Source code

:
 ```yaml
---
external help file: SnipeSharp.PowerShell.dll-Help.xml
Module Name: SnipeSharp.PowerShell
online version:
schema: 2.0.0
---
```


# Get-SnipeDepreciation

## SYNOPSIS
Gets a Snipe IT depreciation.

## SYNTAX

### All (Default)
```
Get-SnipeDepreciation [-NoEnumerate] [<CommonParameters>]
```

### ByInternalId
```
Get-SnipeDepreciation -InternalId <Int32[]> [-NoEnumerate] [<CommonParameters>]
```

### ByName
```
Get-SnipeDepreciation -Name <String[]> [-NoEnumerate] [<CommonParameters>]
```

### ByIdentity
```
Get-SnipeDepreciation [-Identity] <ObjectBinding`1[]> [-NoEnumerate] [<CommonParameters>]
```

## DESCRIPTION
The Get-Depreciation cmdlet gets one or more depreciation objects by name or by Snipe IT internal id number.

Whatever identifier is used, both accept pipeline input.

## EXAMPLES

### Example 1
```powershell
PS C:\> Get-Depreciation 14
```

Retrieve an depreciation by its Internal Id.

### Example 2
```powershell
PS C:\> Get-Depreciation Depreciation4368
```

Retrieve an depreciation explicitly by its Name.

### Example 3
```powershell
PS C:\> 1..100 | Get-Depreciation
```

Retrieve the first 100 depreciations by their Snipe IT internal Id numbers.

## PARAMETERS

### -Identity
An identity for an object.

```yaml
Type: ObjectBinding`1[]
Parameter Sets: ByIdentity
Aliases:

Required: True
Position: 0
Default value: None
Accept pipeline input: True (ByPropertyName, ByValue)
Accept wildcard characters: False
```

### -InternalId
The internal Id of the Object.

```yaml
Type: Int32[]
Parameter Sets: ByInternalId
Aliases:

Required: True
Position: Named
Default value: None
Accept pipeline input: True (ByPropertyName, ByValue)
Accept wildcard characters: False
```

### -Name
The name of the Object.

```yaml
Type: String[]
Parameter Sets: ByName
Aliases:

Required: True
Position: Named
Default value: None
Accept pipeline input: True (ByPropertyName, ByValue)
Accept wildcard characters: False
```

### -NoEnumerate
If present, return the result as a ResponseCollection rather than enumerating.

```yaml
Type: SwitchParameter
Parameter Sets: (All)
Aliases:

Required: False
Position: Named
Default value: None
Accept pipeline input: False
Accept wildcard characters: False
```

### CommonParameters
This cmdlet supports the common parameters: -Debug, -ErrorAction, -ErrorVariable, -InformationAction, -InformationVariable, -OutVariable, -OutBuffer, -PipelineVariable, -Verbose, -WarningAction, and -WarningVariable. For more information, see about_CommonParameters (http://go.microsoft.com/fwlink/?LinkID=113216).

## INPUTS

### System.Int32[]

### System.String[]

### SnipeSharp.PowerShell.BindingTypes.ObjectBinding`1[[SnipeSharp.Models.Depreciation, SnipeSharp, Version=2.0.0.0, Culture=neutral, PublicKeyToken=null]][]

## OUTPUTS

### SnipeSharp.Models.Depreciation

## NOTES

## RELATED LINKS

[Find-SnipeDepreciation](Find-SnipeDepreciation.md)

────────────────────────────────────────

__Task requirements__. Each record must be output word for word.

__Solution to this exercise__.
Source code

:
 ```yaml
---
external help file: SnipeSharp.PowerShell.dll-Help.xml
Module Name: SnipeSharp.PowerShell
online version:
schema: 2.0.0
---
```


# Get-SnipeDepreciation

## SYNOPSIS
Gets a Snipe IT depreciation.

## SYNTAX

### All (Default)
```
Get-SnipeDepreciation [-NoEnumerate] [<CommonParameters>]
```

### ByInternalId
```
Get-SnipeDepreciation -InternalId <Int32[]> [-NoEnumerate] [<CommonParameters>]
```

### ByName
```
Get-SnipeDepreciation -Name <String[]> [-NoEnumerate] [<CommonParameters>]
```

### ByIdentity
```
Get-SnipeDepreciation [-Identity] <ObjectBinding`1[]> [-NoEnumerate] [<CommonParameters>]
```

## DESCRIPTION
The Get-Depreciation cmdlet gets one or more depreciation objects by name or by Snipe IT internal id number.

Whatever identifier is used, both accept pipeline input.

## EXAMPLES

### Example 1
```powershell
PS C:\> Get-Depreciation 14
```

Retrieve an depreciation by its Internal Id.

### Example 2
```powershell
PS C:\> Get-Depreciation Depreciation4368
```

Retrieve an depreciation explicitly by its Name.

### Example 3
```powershell
PS C:\> 1..100 | Get-Depreciation
```

Retrieve the first 100 depreciations by their Snipe IT internal Id numbers.

## PARAMETERS

### -Identity
An identity for an object.

```yaml
Type: ObjectBinding`1[]
Parameter Sets: ByIdentity
Aliases:

Required: True
Position: 0
Default value: None
Accept pipeline input: True (ByPropertyName, ByValue)
Accept wildcard characters: False
```

### -InternalId
The internal Id of the Object.

```yaml
Type: Int32[]
Parameter Sets: ByInternalId
Aliases:

Required: True
Position: Named
Default value: None
Accept pipeline input: True (ByPropertyName, ByValue)
Accept wildcard characters: False
```

### -Name
The name of the Object.

```yaml
Type: String[]
Parameter Sets: ByName
Aliases:

Required: True
Position: Named
Default value: None
Accept pipeline input: True (ByPropertyName, ByValue)
Accept wildcard characters: False
```

### -NoEnumerate
If present, return the result as a ResponseCollection rather than enumerating.

```yaml
Type: SwitchParameter
Parameter Sets: (All)
Aliases:

Required: False
Position: Named
Default value: None
Accept pipeline input: False
Accept wildcard characters: False
```

### CommonParameters
This cmdlet supports the common parameters: -Debug, -ErrorAction, -ErrorVariable, -InformationAction, -InformationVariable, -OutVariable, -OutBuffer, -PipelineVariable, -Verbose, -WarningAction, and -WarningVariable. For more information, see about_CommonParameters (http://go.microsoft.com/fwlink/?LinkID=113216).

## INPUTS

### System.Int32[]

### System.String[]

### SnipeSharp.PowerShell.BindingTypes.ObjectBinding`1[[SnipeSharp.Models.Depreciation, SnipeSharp, Version=2.0.0.0, Culture=neutral, PublicKeyToken=null]][]

## OUTPUTS

### SnipeSharp.Models.Depreciation

## NOTES

## RELATED LINKS

[Find-SnipeDepreciation](Find-SnipeDepreciation.md)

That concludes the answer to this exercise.